Covers the 11 worker command kinds (§1.1), audit CorrelationId threading (§1.2), client CLI/helper parity (§4), and doc hygiene (§7). Key finding: all 11 commands already have proto/validation/scope/routing, so this is a worker-executor + COM-wrapper + client-CLI effort with zero contract changes.
7.8 KiB
Still-Pending Completion — Design
Date: 2026-06-15
Source: stillpending.md (audit at commit c7f754c)
Branch: feat/stillpending-completion
Status: Design approved; implementation plan to follow.
Goal
Close the genuinely actionable items in stillpending.md: the 11 unimplemented
worker command kinds (§1.1), audit-record CorrelationId threading (§1.2), the
client CLI/helper parity gaps (§4), and the documentation/residual-recording
hygiene (§7). Items that are deliberate v1 scope (§2), vendor- or rig-gated
(§1.3, §1.4, §3), or opt-in verification gates (§5) are documented, not built.
Key discovery that shapes the work
All 11 worker commands already have proto request and reply messages,
gateway-side validation (MxAccessGrpcRequestValidator.cs:86-111), scope
mapping (GatewayGrpcScopeResolver.cs:45-54), and generic pass-through routing
(MxAccessGatewayService.Invoke). Therefore:
- No
.protochanges — no codegen, no net48CS0246regen risk. - No gateway routing changes for the 11 commands.

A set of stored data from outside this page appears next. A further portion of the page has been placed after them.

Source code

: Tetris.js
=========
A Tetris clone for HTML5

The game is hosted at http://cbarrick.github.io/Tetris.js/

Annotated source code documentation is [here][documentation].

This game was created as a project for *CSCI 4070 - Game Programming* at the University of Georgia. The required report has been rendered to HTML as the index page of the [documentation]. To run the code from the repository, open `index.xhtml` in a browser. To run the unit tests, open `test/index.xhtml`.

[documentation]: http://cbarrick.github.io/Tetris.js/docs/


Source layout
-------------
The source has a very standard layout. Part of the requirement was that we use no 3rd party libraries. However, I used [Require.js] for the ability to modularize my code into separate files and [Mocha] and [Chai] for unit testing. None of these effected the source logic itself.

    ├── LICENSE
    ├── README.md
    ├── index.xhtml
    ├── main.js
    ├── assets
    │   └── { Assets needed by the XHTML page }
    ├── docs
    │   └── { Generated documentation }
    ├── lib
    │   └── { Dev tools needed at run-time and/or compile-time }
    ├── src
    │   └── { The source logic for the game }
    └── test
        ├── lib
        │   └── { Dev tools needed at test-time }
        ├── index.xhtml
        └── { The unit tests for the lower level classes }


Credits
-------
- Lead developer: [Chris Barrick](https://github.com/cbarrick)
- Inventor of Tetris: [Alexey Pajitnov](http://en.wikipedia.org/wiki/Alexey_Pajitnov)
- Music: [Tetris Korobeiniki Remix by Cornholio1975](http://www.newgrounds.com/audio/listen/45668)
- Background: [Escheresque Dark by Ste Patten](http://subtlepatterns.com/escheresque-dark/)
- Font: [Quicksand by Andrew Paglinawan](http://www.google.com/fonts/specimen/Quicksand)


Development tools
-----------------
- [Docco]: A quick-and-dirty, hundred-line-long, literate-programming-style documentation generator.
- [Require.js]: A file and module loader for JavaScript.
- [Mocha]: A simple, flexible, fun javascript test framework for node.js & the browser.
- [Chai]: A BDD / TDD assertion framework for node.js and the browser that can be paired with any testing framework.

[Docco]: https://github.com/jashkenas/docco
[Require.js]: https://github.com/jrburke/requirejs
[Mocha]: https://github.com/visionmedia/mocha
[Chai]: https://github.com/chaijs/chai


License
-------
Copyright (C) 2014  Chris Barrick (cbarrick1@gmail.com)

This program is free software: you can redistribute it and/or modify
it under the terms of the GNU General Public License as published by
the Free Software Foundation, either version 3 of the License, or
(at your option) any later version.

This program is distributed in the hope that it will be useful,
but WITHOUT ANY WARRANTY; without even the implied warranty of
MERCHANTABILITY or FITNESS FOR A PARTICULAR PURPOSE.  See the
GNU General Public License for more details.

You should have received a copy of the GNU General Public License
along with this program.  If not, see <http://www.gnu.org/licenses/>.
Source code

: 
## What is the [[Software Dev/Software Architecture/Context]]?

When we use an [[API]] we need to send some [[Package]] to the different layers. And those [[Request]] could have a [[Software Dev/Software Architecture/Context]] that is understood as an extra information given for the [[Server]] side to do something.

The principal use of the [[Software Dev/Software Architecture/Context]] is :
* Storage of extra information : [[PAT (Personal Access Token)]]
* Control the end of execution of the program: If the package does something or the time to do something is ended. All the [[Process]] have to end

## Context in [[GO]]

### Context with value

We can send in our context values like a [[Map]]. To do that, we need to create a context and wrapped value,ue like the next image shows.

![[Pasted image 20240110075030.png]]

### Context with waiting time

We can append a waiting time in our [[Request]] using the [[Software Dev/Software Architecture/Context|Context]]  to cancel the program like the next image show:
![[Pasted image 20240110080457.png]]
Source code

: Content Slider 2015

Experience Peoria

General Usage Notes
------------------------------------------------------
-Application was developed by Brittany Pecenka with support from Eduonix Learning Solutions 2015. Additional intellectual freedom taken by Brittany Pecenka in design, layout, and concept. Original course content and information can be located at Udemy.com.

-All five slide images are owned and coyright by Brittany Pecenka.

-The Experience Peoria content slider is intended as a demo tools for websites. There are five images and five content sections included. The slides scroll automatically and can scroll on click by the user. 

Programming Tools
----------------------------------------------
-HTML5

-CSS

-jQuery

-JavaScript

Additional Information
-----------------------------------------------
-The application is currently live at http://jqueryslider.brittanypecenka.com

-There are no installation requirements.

- The real code surface is: worker executor arms, six new COM-wrapper methods, the constraint-path CorrelationId thread, and client CLI/helper additions.
8 of the 11 have dedicated reply messages; 3 (SetBufferedUpdateInterval,
Ping, ShutdownWorker) intentionally return the base OK reply.
Architecture
Two-process design is unchanged. Work lands in five independent workstreams.

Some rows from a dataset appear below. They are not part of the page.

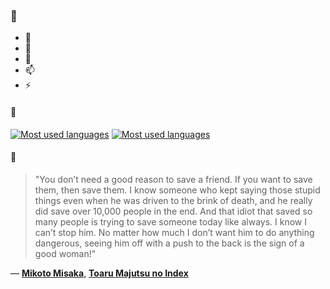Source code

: ### 👋

- 🔭
- 🌱
- 💬
- 📫
- ⚡

#### 🧏

[![Most used languages](https://github-readme-stats-aynah.vercel.app/api/top-langs/?username=aynh&theme=solarized-dark&langs_count=6&layout=compact&hide_title=true)](https://github.com/anuraghazra/github-readme-stats#gh-dark-mode-only)
[![Most used languages](https://github-readme-stats-aynah.vercel.app/api/top-langs/?username=aynh&theme=solarized-light&langs_count=6&layout=compact&hide_title=true)](https://github.com/anuraghazra/github-readme-stats#gh-light-mode-only)

#### 💬

> "You don’t need a good reason to save a friend. If you want to save them, then save them. I know someone who kept saying those stupid things even when he was driven to the brink of death, and he really did save over 10,000 people in the end. And that idiot that saved so many people is trying to save someone today like always. I know I can’t stop him. No matter how much I don’t want him to do anything dangerous, seeing him off with a push to the back is the sign of a good woman!"

&mdash; [**Mikoto Misaka**](https://myanimelist.net/character.php?q=Mikoto%20Misaka&cat=character), [**Toaru Majutsu no Index**](https://myanimelist.net/search/all?q=Toaru%20Majutsu%20no%20Index&cat=all)
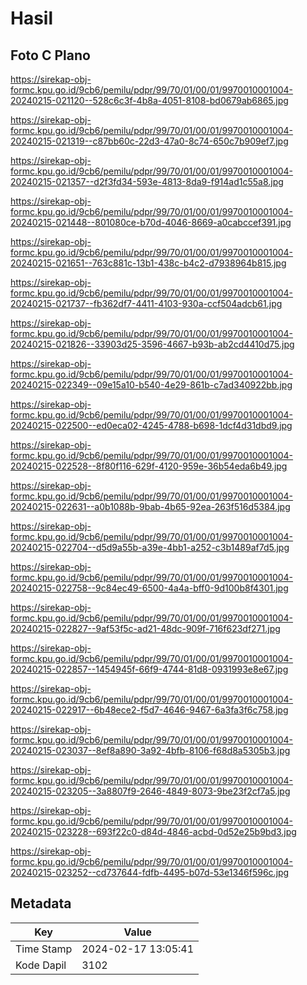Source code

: # Hasil

## Foto C Plano

https://sirekap-obj-formc.kpu.go.id/9cb6/pemilu/pdpr/99/70/01/00/01/9970010001004-20240215-021120--528c6c3f-4b8a-4051-8108-bd0679ab6865.jpg

https://sirekap-obj-formc.kpu.go.id/9cb6/pemilu/pdpr/99/70/01/00/01/9970010001004-20240215-021319--c87bb60c-22d3-47a0-8c74-650c7b909ef7.jpg

https://sirekap-obj-formc.kpu.go.id/9cb6/pemilu/pdpr/99/70/01/00/01/9970010001004-20240215-021357--d2f3fd34-593e-4813-8da9-f914ad1c55a8.jpg

https://sirekap-obj-formc.kpu.go.id/9cb6/pemilu/pdpr/99/70/01/00/01/9970010001004-20240215-021448--801080ce-b70d-4046-8669-a0cabccef391.jpg

https://sirekap-obj-formc.kpu.go.id/9cb6/pemilu/pdpr/99/70/01/00/01/9970010001004-20240215-021651--763c881c-13b1-438c-b4c2-d7938964b815.jpg

https://sirekap-obj-formc.kpu.go.id/9cb6/pemilu/pdpr/99/70/01/00/01/9970010001004-20240215-021737--fb362df7-4411-4103-930a-ccf504adcb61.jpg

https://sirekap-obj-formc.kpu.go.id/9cb6/pemilu/pdpr/99/70/01/00/01/9970010001004-20240215-021826--33903d25-3596-4667-b93b-ab2cd4410d75.jpg

https://sirekap-obj-formc.kpu.go.id/9cb6/pemilu/pdpr/99/70/01/00/01/9970010001004-20240215-022349--09e15a10-b540-4e29-861b-c7ad340922bb.jpg

https://sirekap-obj-formc.kpu.go.id/9cb6/pemilu/pdpr/99/70/01/00/01/9970010001004-20240215-022500--ed0eca02-4245-4788-b698-1dcf4d31dbd9.jpg

https://sirekap-obj-formc.kpu.go.id/9cb6/pemilu/pdpr/99/70/01/00/01/9970010001004-20240215-022528--8f80f116-629f-4120-959e-36b54eda6b49.jpg

https://sirekap-obj-formc.kpu.go.id/9cb6/pemilu/pdpr/99/70/01/00/01/9970010001004-20240215-022631--a0b1088b-9bab-4b65-92ea-263f516d5384.jpg

https://sirekap-obj-formc.kpu.go.id/9cb6/pemilu/pdpr/99/70/01/00/01/9970010001004-20240215-022704--d5d9a55b-a39e-4bb1-a252-c3b1489af7d5.jpg

https://sirekap-obj-formc.kpu.go.id/9cb6/pemilu/pdpr/99/70/01/00/01/9970010001004-20240215-022758--9c84ec49-6500-4a4a-bff0-9d100b8f4301.jpg

https://sirekap-obj-formc.kpu.go.id/9cb6/pemilu/pdpr/99/70/01/00/01/9970010001004-20240215-022827--9af53f5c-ad21-48dc-909f-716f623df271.jpg

https://sirekap-obj-formc.kpu.go.id/9cb6/pemilu/pdpr/99/70/01/00/01/9970010001004-20240215-022857--1454945f-66f9-4744-81d8-0931993e8e67.jpg

https://sirekap-obj-formc.kpu.go.id/9cb6/pemilu/pdpr/99/70/01/00/01/9970010001004-20240215-022917--6b48ece2-f5d7-4646-9467-6a3fa3f6c758.jpg

https://sirekap-obj-formc.kpu.go.id/9cb6/pemilu/pdpr/99/70/01/00/01/9970010001004-20240215-023037--8ef8a890-3a92-4bfb-8106-f68d8a5305b3.jpg

https://sirekap-obj-formc.kpu.go.id/9cb6/pemilu/pdpr/99/70/01/00/01/9970010001004-20240215-023205--3a8807f9-2646-4849-8073-9be23f2cf7a5.jpg

https://sirekap-obj-formc.kpu.go.id/9cb6/pemilu/pdpr/99/70/01/00/01/9970010001004-20240215-023228--693f22c0-d84d-4846-acbd-0d52e25b9bd3.jpg

https://sirekap-obj-formc.kpu.go.id/9cb6/pemilu/pdpr/99/70/01/00/01/9970010001004-20240215-023252--cd737644-fdfb-4495-b07d-53e1346f596c.jpg


## Metadata

| Key        | Value               |
| ---------- | ------------------- |
| Time Stamp | 2024-02-17 13:05:41 |
| Kode Dapil | 3102                |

Workstream A — Worker control/lifecycle commands (5)
Ping, GetSessionState, GetWorkerInfo, DrainEvents, ShutdownWorker.
No COM involved. New arms in MxAccessCommandExecutor.Execute
(src/ZB.MOM.WW.MxGateway.Worker/MxAccess/MxAccessCommandExecutor.cs:97-128).
The executor currently holds only COM collaborators, so it gains the runtime state these commands report on:
DrainEvents→MxAccessEventQueue.Drain(maxEvents)(already exists;maxEvents == 0drains all) →DrainEventsReply { repeated MxEvent events }.Ping→ echoesPingCommand.message; base OK reply.GetSessionState→SessionStateReply { SessionState state }from the runtime/heartbeat snapshot.GetWorkerInfo→WorkerInfoReply { worker_process_id, worker_version, mxaccess_progid, mxaccess_clsid }fromMxAccessInteropInfo+ process info.ShutdownWorker→ honorgrace_periodthen signalStaRuntimeshutdown; base OK reply.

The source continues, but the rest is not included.